About 2 1/2 hours later I go and pick him up. He looks cute except for a few things (shaved his butt and half of his legs so he looks wierd in the back, and his face isn't right) but while I was there she said "does he try and bite you when you comb him"...I said yes. She asked me what I do to correct it, I told her I lightly tap him on the nose and tell him no! She says don't ever do that, that isn't good for them. She tells me to either grab his skin under his chin or the part of the neck where the mama grabs him and pull and say no! Then she says this is how you need to brush him....she takes a brush (wire) and brushes him so hard that he yelps!!! It wasn't a nice gentle brush, it was hard and not gentle at all. I said "umm didn't that hurt him"....she says No, he is just not liking it so he is yelping like a baby".....

Does this sound right at all? Is this how all groomers are? Should I look for another one?


----------



## munchkn8835 (May 23, 2010)

Hope Teddy is doing better tonight. I love Ollie's groomer and he practically jumps out of the car to get to her! Sometimes I might not exactly like how she cuts him, but as long as he is good there. She also doesn't have him in a kennel until after she is done if I haven't gotten there to pick him up. She shaves his butt, but not down his legs.


----------



## Snowbody (Jan 3, 2009)

I would find a new groomer. She sounds much too rough and uncaring. I stay with Tyler while he's groomed and she literally kisses him on the face and he loves her As far as shaving the butt everytime I go to my groomer she says "I know. You don't want baboon butt." I won't let her shave it close. . I think that you also need to work on the brushing issue at home.

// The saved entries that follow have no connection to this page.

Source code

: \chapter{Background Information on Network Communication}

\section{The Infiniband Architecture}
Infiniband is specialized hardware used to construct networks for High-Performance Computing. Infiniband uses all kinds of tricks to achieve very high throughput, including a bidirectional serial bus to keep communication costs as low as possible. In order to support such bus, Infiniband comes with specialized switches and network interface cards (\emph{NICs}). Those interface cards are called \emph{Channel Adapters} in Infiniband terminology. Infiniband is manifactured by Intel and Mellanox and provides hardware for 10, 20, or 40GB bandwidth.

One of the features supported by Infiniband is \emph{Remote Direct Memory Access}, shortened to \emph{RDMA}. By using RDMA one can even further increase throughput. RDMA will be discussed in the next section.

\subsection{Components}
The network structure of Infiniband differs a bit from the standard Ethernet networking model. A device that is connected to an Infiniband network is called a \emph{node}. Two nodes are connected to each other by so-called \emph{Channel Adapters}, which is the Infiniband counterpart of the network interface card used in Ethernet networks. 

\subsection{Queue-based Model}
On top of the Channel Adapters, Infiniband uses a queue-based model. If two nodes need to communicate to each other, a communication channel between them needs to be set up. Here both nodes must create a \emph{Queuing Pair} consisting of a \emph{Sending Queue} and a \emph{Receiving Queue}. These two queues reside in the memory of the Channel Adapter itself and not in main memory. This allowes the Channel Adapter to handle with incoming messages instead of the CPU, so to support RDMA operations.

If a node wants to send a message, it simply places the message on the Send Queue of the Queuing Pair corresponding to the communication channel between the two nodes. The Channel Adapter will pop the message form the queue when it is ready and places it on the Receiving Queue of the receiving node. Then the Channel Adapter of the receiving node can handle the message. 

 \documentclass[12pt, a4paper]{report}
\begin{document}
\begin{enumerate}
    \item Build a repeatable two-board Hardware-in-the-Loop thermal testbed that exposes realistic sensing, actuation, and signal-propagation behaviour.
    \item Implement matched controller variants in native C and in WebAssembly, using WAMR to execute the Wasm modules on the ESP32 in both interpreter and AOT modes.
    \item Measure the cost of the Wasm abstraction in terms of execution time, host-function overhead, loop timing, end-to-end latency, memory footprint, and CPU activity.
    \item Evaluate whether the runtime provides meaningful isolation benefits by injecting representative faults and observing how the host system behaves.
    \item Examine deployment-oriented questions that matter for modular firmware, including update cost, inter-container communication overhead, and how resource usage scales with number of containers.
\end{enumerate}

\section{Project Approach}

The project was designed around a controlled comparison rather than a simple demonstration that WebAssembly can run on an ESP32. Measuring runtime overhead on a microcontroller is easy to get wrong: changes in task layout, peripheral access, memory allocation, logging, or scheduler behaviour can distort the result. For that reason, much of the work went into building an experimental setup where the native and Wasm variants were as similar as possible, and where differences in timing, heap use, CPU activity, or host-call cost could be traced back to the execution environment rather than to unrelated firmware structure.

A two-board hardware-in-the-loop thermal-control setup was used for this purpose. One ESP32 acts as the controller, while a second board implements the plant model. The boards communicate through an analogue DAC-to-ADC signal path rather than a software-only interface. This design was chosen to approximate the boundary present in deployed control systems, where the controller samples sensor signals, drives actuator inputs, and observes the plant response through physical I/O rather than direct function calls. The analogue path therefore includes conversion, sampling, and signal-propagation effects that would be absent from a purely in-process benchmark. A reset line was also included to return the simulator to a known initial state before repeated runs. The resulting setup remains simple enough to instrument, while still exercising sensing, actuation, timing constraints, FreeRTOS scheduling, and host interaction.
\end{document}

Make it a pleasant experience there and Teddy won't be so afraid at the groomer. I would start very gently with stroking him all over his body. Get him used to touch and then slowly introduce a brush a little at a time. And lots of treats to reward him for acting so well. I use a Madan pin brush. You can read some older threads here on grooming.


----------



## Heatherlynn77 (Mar 3, 2011)

LOL thats a good way to describe it "baboon butt" I don't like it at all. Is a brush better than a comb?


----------



## Snowbody (Jan 3, 2009)

Heatherlynn77 said:


> LOL thats a good way to describe it "baboon butt" I don't like it at all. Is a brush better than a comb?


Yes - I use a brush and detangler first and then try to go back over him with a steel comb -- when I'm being very good. But the Madan pin brush really works on getting out the mats and Tyler lies down for me to work on each side of him -- so that's pretty relaxed about it.


----------



## maggieh (Dec 16, 2007)

The first time each of my girls went to their current groomer (I've been using her for 12 years now) was for a "meet and greet." Sarah actually sat on the floor with them playing for about 10 minutes or so to get their acquainted with her. Then a few days later we went back for the grooming.

She keeps them in a puppy cut but long enough so they don't look pink. And no baboon butt either! She's gentle in her combing and brushing, but then I do a quick brush on both girls every morning so they are used to it. After they are done with their baths and haircuts, they get to play with the other small dogs in the shop - she tends to have mostly small dogs on the days that I'm there. If there are larger dogs, everyone stays in their crate.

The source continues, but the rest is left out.